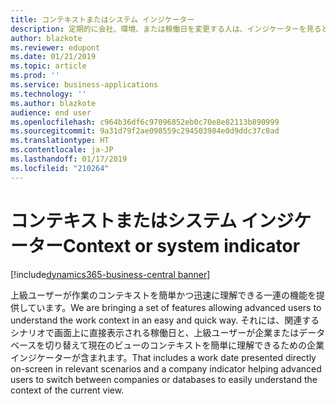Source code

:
 ```yaml
---
title: コンテキストまたはシステム インジケーター
description: 定期的に会社、環境、または稼働日を変更する人は、インジケーターを見ると自分がどこにいるのかすぐにわかります。
author: blazkote
ms.reviewer: edupont
ms.date: 01/21/2019
ms.topic: article
ms.prod: ''
ms.service: business-applications
ms.technology: ''
ms.author: blazkote
audience: end user
ms.openlocfilehash: c964b36df6c97096852eb0c70e8e82113b890999
ms.sourcegitcommit: 9a31d79f2ae098559c294503984e0d9ddc37c0ad
ms.translationtype: HT
ms.contentlocale: ja-JP
ms.lasthandoff: 01/17/2019
ms.locfileid: "210264"
---
```

# <a name="context-or-system-indicator"></a><span data-ttu-id="c9549-103">コンテキストまたはシステム インジケーター</span><span class="sxs-lookup"><span data-stu-id="c9549-103">Context or system indicator</span></span>
[!include[dynamics365-business-central banner](../includes/dynamics365-business-central.md)]

<span data-ttu-id="c9549-104">上級ユーザーが作業のコンテキストを簡単かつ迅速に理解できる一連の機能を提供しています。</span><span class="sxs-lookup"><span data-stu-id="c9549-104">We are bringing a set of features allowing advanced users to understand the work context in an easy and quick way.</span></span> <span data-ttu-id="c9549-105">それには、関連するシナリオで画面上に直接表示される稼働日と、上級ユーザーが企業またはデータベースを切り替えて現在のビューのコンテキストを簡単に理解できるための企業インジケーターが含まれます。</span><span class="sxs-lookup"><span data-stu-id="c9549-105">That includes a work date presented directly on-screen in relevant scenarios and a company indicator helping advanced users to switch between companies or databases to easily understand the context of the current view.</span></span>

<!--
Describe the new feature, and then give an elevator pitch of the business value for it. Include high-value capabilities that light up something exciting for our customers. The feature should be something that a customer needs to plan for...definitely larger than a hotfix or bug fix.

If the feature has been designated as a key feature, complete the entire template. Otherwise, only complete the **Business value**, **Describe the feature**, and **Status** sections.

## Business value (Required)
Describe the top capabilities of the feature and and the business problems it solves.  

**Example**
End-of-day processing is a crucial element of retail operational workflow. This involves aggregation of raw transactions into meaningful business data to ensure that business and accounting rules are conformed to, before posting transactions as official business records. Improving the reliability and performance of this batch process and increasing the visibility of the processing for the administrator improves the user experience. Users can easily monitor the progress of the processing and see exactly what caused a validation failure. As a result, they can quickly resolve the issue and reliably retry the process without contacting Microsoft Support. 

## Describe the feature (Required)
Describe how the feature works and the scenarios the feature enables. Include concrete examples and screenshots. 

**Example**
New capabilities include improved statement posting performance by removing table deadlocks and optimizing batch processing. The introduction of a state model in the posting process aids in rollback and recovery, which eliminates data corruption and the need for manual intervention. Enhanced in-app diagnostics with detailed status, errors, and logs (including details of transactions included in the scope of the statement, transactions resulting in errors, and possible steps to correct issues) allow for easy troubleshooting. 

<<screenshot goes here>>

### Who uses this feature (Required)
Indicate each persona impacted:  end user, admin, customizer, citizen developer, developer, business analyst, IT Pro

**Example**
This feature is intended for retail administrators. It works without any additional setup. 

### License required
List the license(s) a customer must have to use the feature. 

### Setup required (if any beyond standard product setup)

**Example**
This feature must be enabled in System parameters by an administrator. 

### Quick steps (provide if feature is done enough)

**Example**
To get started with model‑driven apps, use designers to:
- Define your site map. Model your app's navigation, pulling in only the subset of information your users need. Take advantage of multiple levels of hierarchy and the ability to reference external resources.
- Add dashboards. Include model‑driven dashboards or embedded Power BI content within your app.
- Include entities and components. Add specific forms, views, dashboards, and charts for targeted entities to craft your user experience.

> [!div class="mx-imgBorder"] 
> ![Photograph of a man using a Hololens to view augmented reality in Connected Field Service](/articles/Spring18/media/507e34a661a1b831d21ea3dadda9c6cf.jpg "Field Service IoT") 

## Compliance, privacy and security considerations
List any compliance, privacy and security considerations that customers should plan for, including any steps or tools provided to help customers comply with GDPR. 

## Status (Required)

### Development status
Pick one: Generally available, Public preview, In development

Notes: In development features are features that some teams may have previously included on the roadmap site. Anything in Private preview is considered to be In development. 

#### Target timeframe
Enter the release, month, or month or later if dubious. (Release if committed to a release, Month if committed to a month, Month or later if dubious)

### Availability (current availability)

Cloud, On-premises, Government cloud

### Regional availability

List whether this feature is available globally or restricted to specific regions.

## Tell us what you think

Include an alias or link for feedback for the feature.

## We'd like to thank

Link to item from Ideas or User voice. 

-->
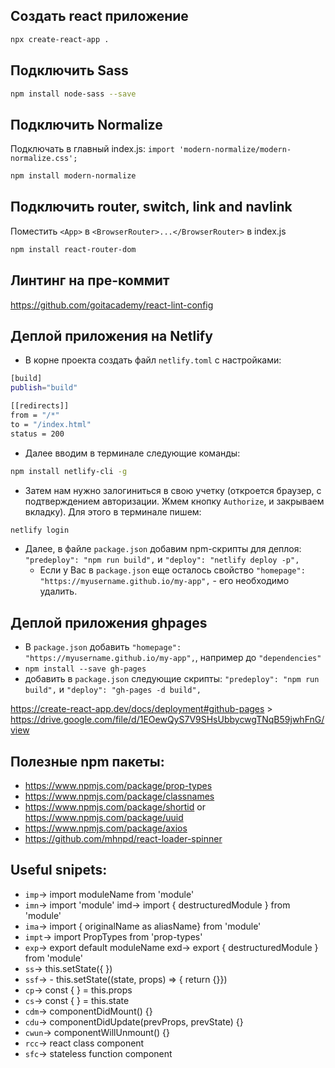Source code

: ## Создать react приложение

```sh
npx create-react-app .
```

## Подключить Sass

```sh
npm install node-sass --save
```

## Подключить Normalize

Подключать в главный index.js: `import 'modern-normalize/modern-normalize.css';`

```sh
npm install modern-normalize
```

## Подключить router, switch, link and navlink

Поместить `<App>` в `<BrowserRouter>...</BrowserRouter>` в index.js

```sh
npm install react-router-dom
```

## Линтинг на пре-коммит

<https://github.com/goitacademy/react-lint-config>

## Деплой приложения на Netlify

- В корне проекта создать файл `netlify.toml` c настройками:

```sh
[build]
publish="build"

[[redirects]]
from = "/*"
to = "/index.html"
status = 200
```

- Далее вводим в терминале следующие команды:

```sh
npm install netlify-cli -g
```

- Затем нам нужно залогиниться в свою учетку (откроется браузер, с
  подтверждением авторизации. Жмем кнопку `Authorize`, и закрываем вкладку). Для
  этого в терминале пишем:

```sh
netlify login
```

- Далее, в файле `package.json` добавим npm-скрипты для деплоя:
  `"predeploy": "npm run build",` и `"deploy": "netlify deploy -p",`
  - Если у Вас в `package.json` еще осталось свойство
    `"homepage": "https://myusername.github.io/my-app",` - его необходимо
    удалить.

## Деплой приложения ghpages

- В `package.json` добавить
  `"homepage": "https://myusername.github.io/my-app",`, например до
  `"dependencies"`
- `npm install --save gh-pages`
- добавить в `package.json` следующие скрипты: `"predeploy": "npm run build",` и
  `"deploy": "gh-pages -d build",`

<https://create-react-app.dev/docs/deployment#github-pages> >
<https://drive.google.com/file/d/1EOewQyS7V9SHsUbbycwgTNqB59jwhFnG/view>

## Полезные npm пакеты:

- <https://www.npmjs.com/package/prop-types>
- <https://www.npmjs.com/package/classnames>
- <https://www.npmjs.com/package/shortid> or
  <https://www.npmjs.com/package/uuid>
- <https://www.npmjs.com/package/axios>
- <https://github.com/mhnpd/react-loader-spinner>

## Useful snipets:

- `imp`→ import moduleName from 'module'
- `imn`→ import 'module' imd→ import { destructuredModule } from 'module'
- `ima`→ import { originalName as aliasName} from 'module'
- `impt`→ import PropTypes from 'prop-types'
- `exp`→ export default moduleName exd→ export { destructuredModule } from
  'module'
- `ss`→ this.setState({ })
- `ssf`→ - this.setState((state, props) => { return {}})
- `cp`→ const { } = this.props
- `cs`→ const { } = this.state
- `cdm`→ componentDidMount() {}
- `cdu`→ componentDidUpdate(prevProps, prevState) {}
- `cwun`→ componentWillUnmount() {}
- `rcc`→ react class component
- `sfc`→ stateless function component

```

```
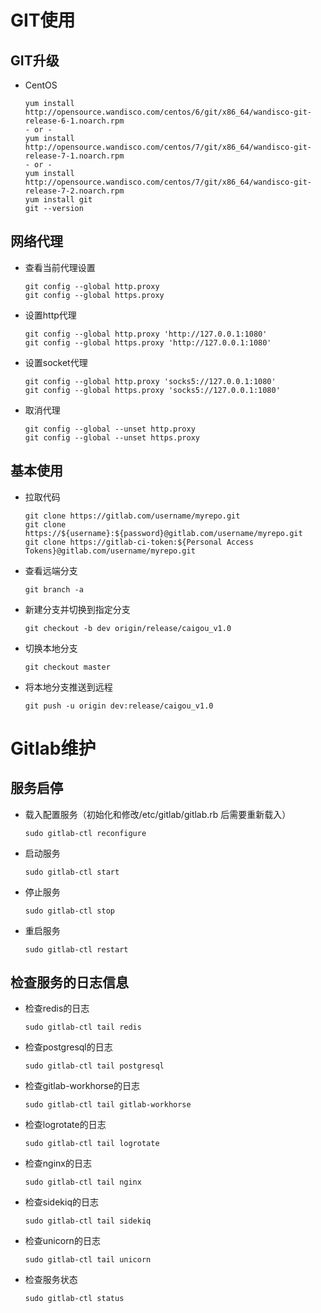 # GIT使用

## GIT升级

- CentOS
  
  ```shell
  yum install http://opensource.wandisco.com/centos/6/git/x86_64/wandisco-git-release-6-1.noarch.rpm
  - or -
  yum install http://opensource.wandisco.com/centos/7/git/x86_64/wandisco-git-release-7-1.noarch.rpm
  - or -
  yum install http://opensource.wandisco.com/centos/7/git/x86_64/wandisco-git-release-7-2.noarch.rpm
  yum install git
  git --version
  ```

## 网络代理

- 查看当前代理设置
  
  ```shell
  git config --global http.proxy
  git config --global https.proxy
  ```

- 设置http代理
  
  ```shell
  git config --global http.proxy 'http://127.0.0.1:1080'
  git config --global https.proxy 'http://127.0.0.1:1080'
  ```

- 设置socket代理
  
  ```shell
  git config --global http.proxy 'socks5://127.0.0.1:1080'
  git config --global https.proxy 'socks5://127.0.0.1:1080'
  ```

- 取消代理
  
  ```shell
  git config --global --unset http.proxy
  git config --global --unset https.proxy
  ```

## 基本使用

- 拉取代码
  
  ```shell
  git clone https://gitlab.com/username/myrepo.git
  git clone https://${username}:${password}@gitlab.com/username/myrepo.git
  git clone https://gitlab-ci-token:${Personal Access Tokens}@gitlab.com/username/myrepo.git
  ```

* 查看远端分支

  ```shell
  git branch -a
  ```

* 新建分支并切换到指定分支

  ```shell
  git checkout -b dev origin/release/caigou_v1.0
  ```

* 切换本地分支

  ```shell
  git checkout master
  ```

* 将本地分支推送到远程

  ```shell
  git push -u origin dev:release/caigou_v1.0
  ```

# Gitlab维护

## 服务启停

- 载入配置服务（初始化和修改/etc/gitlab/gitlab.rb 后需要重新载入）
  
  ```shell
  sudo gitlab-ctl reconfigure
  ```

- 启动服务
  
  ```shell
  sudo gitlab-ctl start
  ```

- 停止服务
  
  ```shell
  sudo gitlab-ctl stop
  ```

- 重启服务
  
  ```shell
  sudo gitlab-ctl restart
  ```

## 检查服务的日志信息

- 检查redis的日志
  
  ```shell
  sudo gitlab-ctl tail redis
  ```

- 检查postgresql的日志
  
  ```shell
  sudo gitlab-ctl tail postgresql
  ```

- 检查gitlab-workhorse的日志
  
  ```shell
  sudo gitlab-ctl tail gitlab-workhorse
  ```

- 检查logrotate的日志
  
  ```shell
  sudo gitlab-ctl tail logrotate
  ```

- 检查nginx的日志
  
  ```shell
  sudo gitlab-ctl tail nginx
  ```

- 检查sidekiq的日志
  
  ```shell
  sudo gitlab-ctl tail sidekiq
  ```

- 检查unicorn的日志
  
  ```shell
  sudo gitlab-ctl tail unicorn
  ```

- 检查服务状态
  
  ```shell
  sudo gitlab-ctl status
  ```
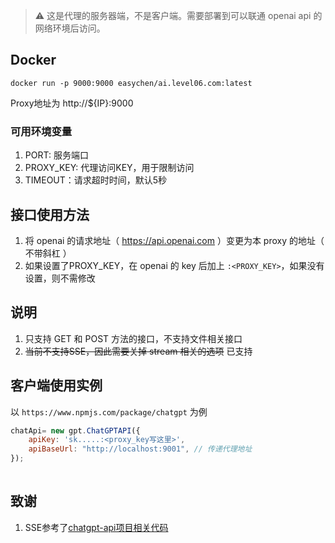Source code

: > ⚠️ 这是代理的服务器端，不是客户端。需要部署到可以联通 openai api 的网络环境后访问。

## Docker 

```
docker run -p 9000:9000 easychen/ai.level06.com:latest
```

Proxy地址为 http://${IP}:9000

### 可用环境变量

1. PORT: 服务端口
1. PROXY_KEY: 代理访问KEY，用于限制访问
1. TIMEOUT：请求超时时间，默认5秒

## 接口使用方法

1. 将 openai 的请求地址（ https://api.openai.com ）变更为本 proxy 的地址（ 不带斜杠 ）
1. 如果设置了PROXY_KEY，在 openai 的 key 后加上 `:<PROXY_KEY>`，如果没有设置，则不需修改

## 说明 

1. 只支持 GET 和 POST 方法的接口，不支持文件相关接口
1. ~~当前不支持SSE，因此需要关掉 stream 相关的选项~~ 已支持

## 客户端使用实例

以 `https://www.npmjs.com/package/chatgpt` 为例

```js
chatApi= new gpt.ChatGPTAPI({
    apiKey: 'sk.....:<proxy_key写这里>',
    apiBaseUrl: "http://localhost:9001", // 传递代理地址
});
   
```

## 致谢

1. SSE参考了[chatgpt-api项目相关代码](https://github.com/transitive-bullshit/chatgpt-api/blob/main/src/fetch-sse.ts)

- [WHAT TO WORK ON]
Return each line of the material above that holds the string "create".

- [SOLUTION TO THIS EXERCISE]
npx create-react-app .
<https://create-react-app.dev/docs/deployment#github-pages> >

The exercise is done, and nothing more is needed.